**Description of the task**: Only lines containing "joint" belong in the answer, each copied from the entries below.

(Dataset items)
↓
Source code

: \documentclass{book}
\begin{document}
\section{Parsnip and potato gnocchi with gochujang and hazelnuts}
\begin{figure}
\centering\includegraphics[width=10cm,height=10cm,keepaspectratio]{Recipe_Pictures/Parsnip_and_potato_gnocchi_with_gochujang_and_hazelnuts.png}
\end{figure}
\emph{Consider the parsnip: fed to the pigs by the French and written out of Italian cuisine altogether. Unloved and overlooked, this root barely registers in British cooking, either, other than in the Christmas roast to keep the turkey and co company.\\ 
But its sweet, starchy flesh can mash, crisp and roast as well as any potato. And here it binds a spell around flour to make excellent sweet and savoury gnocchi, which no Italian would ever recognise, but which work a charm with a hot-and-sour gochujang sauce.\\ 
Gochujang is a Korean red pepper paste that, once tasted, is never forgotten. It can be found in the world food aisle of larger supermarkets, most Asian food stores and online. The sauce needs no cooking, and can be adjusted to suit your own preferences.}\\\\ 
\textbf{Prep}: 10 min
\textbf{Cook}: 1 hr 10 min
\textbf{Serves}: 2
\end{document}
↑
↓
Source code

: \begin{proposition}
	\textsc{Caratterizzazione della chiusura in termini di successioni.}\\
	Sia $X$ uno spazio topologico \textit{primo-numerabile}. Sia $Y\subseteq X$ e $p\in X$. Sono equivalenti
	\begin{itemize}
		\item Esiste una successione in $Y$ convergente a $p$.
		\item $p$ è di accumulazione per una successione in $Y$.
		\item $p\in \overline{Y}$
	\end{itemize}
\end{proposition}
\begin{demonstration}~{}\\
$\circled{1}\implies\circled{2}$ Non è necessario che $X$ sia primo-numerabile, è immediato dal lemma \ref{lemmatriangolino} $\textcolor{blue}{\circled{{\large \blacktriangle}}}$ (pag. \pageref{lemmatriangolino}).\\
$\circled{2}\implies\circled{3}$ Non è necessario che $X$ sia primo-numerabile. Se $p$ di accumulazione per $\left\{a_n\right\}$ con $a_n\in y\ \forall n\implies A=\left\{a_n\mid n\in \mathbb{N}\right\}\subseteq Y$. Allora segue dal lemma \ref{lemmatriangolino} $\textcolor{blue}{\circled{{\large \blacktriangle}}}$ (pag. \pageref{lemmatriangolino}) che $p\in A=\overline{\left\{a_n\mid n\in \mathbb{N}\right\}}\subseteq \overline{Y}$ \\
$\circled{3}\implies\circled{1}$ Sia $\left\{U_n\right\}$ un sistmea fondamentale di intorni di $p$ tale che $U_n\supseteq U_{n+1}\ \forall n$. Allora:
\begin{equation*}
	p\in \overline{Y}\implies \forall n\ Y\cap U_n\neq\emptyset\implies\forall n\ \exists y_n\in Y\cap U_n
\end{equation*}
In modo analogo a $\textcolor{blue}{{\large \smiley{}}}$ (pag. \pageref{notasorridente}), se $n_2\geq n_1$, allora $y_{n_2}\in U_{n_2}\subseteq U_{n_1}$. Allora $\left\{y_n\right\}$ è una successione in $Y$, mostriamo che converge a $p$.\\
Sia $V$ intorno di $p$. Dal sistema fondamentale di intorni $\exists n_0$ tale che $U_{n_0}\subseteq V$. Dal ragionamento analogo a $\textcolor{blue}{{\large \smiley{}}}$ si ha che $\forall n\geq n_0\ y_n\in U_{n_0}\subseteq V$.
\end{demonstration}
↑
↓
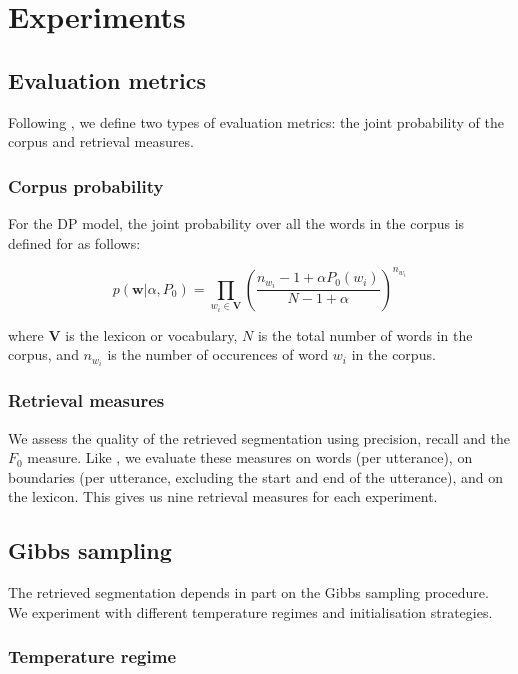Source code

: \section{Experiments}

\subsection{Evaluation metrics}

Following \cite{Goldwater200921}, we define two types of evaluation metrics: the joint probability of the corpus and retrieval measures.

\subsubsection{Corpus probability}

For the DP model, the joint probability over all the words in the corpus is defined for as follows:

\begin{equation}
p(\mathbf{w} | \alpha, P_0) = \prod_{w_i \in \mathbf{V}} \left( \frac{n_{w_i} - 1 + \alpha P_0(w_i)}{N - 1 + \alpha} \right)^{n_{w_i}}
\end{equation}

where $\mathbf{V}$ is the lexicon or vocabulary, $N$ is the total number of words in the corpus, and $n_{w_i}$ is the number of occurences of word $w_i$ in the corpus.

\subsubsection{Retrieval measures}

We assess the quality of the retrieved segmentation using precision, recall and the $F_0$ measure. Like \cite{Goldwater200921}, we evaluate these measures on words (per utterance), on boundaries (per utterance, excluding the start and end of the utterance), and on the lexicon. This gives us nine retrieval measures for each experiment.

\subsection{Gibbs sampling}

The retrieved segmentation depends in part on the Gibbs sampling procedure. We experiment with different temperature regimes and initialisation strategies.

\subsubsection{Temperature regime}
↑
**Finished exercise**:
Following \cite{Goldwater200921}, we define two types of evaluation metrics: the joint probability of the corpus and retrieval measures.
For the DP model, the joint probability over all the words in the corpus is defined for as follows:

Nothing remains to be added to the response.